# Can poodles tuck their tails?



## tortoise (Feb 5, 2012)

lol, love the tail settings. My mpoo does tuck his tail. But he also seems very uncomfortable when I hold his tail up to stack him for photos so maybe there is just something (else) wrong with his structure. His tail set is not like I've seen in any structure diagrams.

If teaching tail tuck is unsuccesful you can turn her around so her head is facing out instead of her tail. It will take some extra self-control/leave it training since it is a tempting position. Does that make sense?


----------



## Marcie (Aug 2, 2011)

Yes, both my girls tuck their tails. Especially when they are sitting next to me watching TV. I like to try and brush them every night and when I get to tails, boy can they clamp their tails under their bottoms.


----------



## msminnamouse (Nov 4, 2010)

My favorite way to teach a tail tuck is to shape one. Tickle the tail until they tuck it and then mark and treat. Keep doing it until you get a reliable tail tuck before you put the cue word to it. 

I don't like grabbing a tail and forcing it into position. Molding doesn't foster much thinking. Tickling is fun, silly and completely non-threatening. It's also a reflex so the dog is learning to move their own tail into position.

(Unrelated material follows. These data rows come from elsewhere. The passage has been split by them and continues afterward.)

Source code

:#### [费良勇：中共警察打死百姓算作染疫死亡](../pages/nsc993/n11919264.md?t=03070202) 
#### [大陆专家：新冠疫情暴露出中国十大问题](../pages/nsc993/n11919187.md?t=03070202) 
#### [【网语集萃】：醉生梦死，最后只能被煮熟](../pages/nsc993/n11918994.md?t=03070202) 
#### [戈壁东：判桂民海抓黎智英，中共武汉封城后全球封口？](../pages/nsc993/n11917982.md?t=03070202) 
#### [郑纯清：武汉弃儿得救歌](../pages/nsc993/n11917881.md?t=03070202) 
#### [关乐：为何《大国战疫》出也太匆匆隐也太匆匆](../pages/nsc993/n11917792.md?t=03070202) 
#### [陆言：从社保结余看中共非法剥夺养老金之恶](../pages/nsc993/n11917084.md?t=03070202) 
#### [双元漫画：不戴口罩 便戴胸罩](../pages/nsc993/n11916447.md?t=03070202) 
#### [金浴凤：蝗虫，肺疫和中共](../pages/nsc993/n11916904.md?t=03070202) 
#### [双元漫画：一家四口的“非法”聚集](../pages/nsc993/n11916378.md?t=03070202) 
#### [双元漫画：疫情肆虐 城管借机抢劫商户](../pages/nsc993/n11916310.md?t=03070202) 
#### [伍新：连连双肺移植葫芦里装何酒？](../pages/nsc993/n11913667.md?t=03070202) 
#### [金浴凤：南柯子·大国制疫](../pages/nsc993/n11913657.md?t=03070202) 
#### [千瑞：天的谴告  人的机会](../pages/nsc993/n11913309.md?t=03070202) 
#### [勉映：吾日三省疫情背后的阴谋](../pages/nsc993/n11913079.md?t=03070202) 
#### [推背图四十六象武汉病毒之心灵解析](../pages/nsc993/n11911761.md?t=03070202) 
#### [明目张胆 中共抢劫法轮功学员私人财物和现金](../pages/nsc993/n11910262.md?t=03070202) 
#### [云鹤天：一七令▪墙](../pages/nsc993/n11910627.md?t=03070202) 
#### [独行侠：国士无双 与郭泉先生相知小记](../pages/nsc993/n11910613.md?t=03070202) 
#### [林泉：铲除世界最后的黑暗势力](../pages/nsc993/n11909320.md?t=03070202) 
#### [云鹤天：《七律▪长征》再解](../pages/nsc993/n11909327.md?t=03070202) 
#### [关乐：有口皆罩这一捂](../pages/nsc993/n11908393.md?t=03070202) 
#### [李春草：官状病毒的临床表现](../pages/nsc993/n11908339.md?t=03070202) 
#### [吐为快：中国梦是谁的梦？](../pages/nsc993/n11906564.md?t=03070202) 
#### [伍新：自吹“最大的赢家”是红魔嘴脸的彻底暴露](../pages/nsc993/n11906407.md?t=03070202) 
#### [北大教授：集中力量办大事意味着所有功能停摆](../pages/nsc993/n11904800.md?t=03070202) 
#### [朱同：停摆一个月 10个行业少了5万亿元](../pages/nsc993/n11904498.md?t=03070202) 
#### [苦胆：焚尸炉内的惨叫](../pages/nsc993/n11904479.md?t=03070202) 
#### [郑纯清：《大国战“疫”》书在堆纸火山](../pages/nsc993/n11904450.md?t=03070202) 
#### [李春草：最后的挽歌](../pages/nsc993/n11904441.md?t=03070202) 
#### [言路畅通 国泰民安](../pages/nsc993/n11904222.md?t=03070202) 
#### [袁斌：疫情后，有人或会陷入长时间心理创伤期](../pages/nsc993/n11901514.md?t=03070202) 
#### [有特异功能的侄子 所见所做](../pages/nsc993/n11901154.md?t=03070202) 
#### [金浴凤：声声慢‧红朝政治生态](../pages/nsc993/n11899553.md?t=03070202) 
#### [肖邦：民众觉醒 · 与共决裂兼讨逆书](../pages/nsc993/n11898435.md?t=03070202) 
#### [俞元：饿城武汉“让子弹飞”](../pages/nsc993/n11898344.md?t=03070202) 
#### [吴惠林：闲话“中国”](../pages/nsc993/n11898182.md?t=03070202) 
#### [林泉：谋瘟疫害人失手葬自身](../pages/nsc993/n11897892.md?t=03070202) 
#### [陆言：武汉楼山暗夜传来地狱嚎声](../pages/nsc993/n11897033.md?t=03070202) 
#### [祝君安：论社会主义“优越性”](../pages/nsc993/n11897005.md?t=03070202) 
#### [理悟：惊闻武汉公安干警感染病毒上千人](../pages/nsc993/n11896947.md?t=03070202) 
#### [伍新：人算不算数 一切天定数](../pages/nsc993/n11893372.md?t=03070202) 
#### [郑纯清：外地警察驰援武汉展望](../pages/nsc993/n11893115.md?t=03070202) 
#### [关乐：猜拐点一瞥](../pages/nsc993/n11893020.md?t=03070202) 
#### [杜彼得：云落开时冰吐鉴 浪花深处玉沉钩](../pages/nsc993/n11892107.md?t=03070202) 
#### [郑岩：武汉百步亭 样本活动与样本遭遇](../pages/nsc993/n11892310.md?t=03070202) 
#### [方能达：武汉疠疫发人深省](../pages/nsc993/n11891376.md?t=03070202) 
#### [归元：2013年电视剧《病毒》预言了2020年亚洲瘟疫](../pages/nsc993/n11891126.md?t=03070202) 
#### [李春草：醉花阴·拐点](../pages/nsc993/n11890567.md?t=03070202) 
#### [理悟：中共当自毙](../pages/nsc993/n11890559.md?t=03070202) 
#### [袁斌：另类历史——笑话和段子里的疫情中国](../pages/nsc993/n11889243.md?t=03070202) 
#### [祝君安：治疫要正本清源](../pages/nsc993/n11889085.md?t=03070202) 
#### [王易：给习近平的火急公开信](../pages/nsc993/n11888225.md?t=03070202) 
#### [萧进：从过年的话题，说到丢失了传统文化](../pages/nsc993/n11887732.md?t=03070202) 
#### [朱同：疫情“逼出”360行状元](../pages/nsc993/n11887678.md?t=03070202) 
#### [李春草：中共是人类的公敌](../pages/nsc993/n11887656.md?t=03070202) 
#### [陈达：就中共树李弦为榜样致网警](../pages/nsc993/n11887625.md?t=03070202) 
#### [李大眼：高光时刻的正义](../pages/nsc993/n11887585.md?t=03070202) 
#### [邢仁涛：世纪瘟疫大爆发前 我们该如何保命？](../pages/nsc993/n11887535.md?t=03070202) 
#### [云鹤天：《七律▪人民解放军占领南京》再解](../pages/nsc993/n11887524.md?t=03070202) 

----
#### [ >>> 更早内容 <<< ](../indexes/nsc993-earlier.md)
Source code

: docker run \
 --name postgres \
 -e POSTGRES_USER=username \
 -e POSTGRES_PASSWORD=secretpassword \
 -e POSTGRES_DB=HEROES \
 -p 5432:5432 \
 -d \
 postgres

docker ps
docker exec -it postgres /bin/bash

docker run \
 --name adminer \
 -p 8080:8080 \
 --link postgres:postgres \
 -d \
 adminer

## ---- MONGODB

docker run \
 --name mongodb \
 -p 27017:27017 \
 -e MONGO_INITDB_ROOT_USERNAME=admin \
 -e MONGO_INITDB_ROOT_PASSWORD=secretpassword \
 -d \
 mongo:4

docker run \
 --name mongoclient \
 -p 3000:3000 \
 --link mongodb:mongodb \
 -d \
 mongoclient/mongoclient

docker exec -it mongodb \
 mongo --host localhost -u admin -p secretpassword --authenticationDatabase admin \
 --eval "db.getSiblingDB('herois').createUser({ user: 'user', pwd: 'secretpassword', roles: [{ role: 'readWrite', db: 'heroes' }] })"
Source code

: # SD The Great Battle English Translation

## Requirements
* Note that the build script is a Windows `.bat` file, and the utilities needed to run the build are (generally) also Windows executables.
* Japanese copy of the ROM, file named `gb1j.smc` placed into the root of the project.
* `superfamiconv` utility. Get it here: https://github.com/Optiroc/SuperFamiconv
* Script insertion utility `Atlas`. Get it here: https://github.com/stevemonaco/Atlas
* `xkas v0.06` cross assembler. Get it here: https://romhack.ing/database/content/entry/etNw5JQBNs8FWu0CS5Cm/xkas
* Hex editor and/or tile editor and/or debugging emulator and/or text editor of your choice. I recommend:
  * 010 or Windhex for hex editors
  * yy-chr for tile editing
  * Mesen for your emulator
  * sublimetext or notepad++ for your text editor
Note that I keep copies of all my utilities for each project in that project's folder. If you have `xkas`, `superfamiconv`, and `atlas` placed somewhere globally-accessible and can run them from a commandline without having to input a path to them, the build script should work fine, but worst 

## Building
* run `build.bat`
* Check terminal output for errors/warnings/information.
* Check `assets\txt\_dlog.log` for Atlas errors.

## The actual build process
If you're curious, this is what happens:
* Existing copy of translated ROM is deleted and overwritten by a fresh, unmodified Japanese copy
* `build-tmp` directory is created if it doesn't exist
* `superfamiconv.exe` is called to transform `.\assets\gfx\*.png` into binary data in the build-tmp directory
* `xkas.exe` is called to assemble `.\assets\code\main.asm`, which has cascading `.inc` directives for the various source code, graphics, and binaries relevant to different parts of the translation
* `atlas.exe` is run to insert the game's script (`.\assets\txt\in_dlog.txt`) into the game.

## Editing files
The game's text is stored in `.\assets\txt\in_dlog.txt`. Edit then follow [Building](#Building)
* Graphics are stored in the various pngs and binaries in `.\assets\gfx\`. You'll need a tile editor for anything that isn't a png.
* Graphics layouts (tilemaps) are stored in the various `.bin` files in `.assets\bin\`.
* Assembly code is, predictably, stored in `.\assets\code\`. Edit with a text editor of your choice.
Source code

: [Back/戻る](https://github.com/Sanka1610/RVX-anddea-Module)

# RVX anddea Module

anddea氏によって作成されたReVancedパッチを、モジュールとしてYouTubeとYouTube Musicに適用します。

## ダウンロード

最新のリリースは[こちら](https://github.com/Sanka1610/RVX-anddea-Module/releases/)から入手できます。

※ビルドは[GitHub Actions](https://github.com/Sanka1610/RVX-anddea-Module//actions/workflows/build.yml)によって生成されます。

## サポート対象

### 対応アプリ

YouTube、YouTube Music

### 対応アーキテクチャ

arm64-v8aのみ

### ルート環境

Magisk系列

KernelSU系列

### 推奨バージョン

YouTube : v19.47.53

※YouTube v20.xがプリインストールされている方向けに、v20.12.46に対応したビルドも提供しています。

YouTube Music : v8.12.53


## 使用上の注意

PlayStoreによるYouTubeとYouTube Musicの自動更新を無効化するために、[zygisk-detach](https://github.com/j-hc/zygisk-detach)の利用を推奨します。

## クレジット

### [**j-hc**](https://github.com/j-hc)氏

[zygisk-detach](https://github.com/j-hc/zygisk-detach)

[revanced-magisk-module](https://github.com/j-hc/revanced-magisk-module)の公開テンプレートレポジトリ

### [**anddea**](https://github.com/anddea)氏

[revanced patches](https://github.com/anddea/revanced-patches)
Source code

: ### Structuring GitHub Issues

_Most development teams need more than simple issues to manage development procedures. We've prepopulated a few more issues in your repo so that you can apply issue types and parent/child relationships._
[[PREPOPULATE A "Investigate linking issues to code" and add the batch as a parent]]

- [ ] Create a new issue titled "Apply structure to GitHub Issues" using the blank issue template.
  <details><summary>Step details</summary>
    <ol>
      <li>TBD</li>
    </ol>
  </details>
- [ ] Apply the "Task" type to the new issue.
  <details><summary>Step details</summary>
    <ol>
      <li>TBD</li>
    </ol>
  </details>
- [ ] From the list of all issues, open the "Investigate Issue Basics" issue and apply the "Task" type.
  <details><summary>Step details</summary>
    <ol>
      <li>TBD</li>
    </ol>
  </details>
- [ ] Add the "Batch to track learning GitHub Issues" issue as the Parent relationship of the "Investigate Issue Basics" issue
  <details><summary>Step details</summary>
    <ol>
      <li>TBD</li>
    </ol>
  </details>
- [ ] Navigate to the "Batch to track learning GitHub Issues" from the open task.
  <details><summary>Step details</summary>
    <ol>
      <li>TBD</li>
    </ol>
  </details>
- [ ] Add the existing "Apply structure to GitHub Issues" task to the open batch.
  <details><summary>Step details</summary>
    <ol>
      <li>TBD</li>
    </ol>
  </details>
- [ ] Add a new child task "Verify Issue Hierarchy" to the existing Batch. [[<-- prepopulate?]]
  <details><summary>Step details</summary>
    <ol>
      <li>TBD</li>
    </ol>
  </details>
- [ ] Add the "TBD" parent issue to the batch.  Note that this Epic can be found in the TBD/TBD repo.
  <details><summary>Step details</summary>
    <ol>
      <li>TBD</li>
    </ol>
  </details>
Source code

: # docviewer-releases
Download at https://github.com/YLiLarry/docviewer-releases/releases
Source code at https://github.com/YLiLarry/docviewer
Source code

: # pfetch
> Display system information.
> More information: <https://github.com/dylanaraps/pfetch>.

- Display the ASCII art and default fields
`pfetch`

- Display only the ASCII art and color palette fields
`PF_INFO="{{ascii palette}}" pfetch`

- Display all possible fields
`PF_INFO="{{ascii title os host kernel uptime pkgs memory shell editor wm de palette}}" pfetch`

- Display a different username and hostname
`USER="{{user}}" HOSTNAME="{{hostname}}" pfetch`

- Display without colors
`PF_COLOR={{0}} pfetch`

Long tails are VERY important to have tucked. I've heard awful stories of people purposely and accidentally running carts over tails and stomping on them, etc.


----------



## Harrymummy (Aug 27, 2012)

Harry has up, down, waggle -and tucked in tail setting. Admittedly I get upset when it's tucked as worry he is upset, but now see it can some other use!! ?


----------



## Fluffyspoos (Aug 11, 2009)

Vegas' tail practically touches his belly when he gets a bath, but I can see how it would be important in your case, I think msminnamouse has some good advice.


----------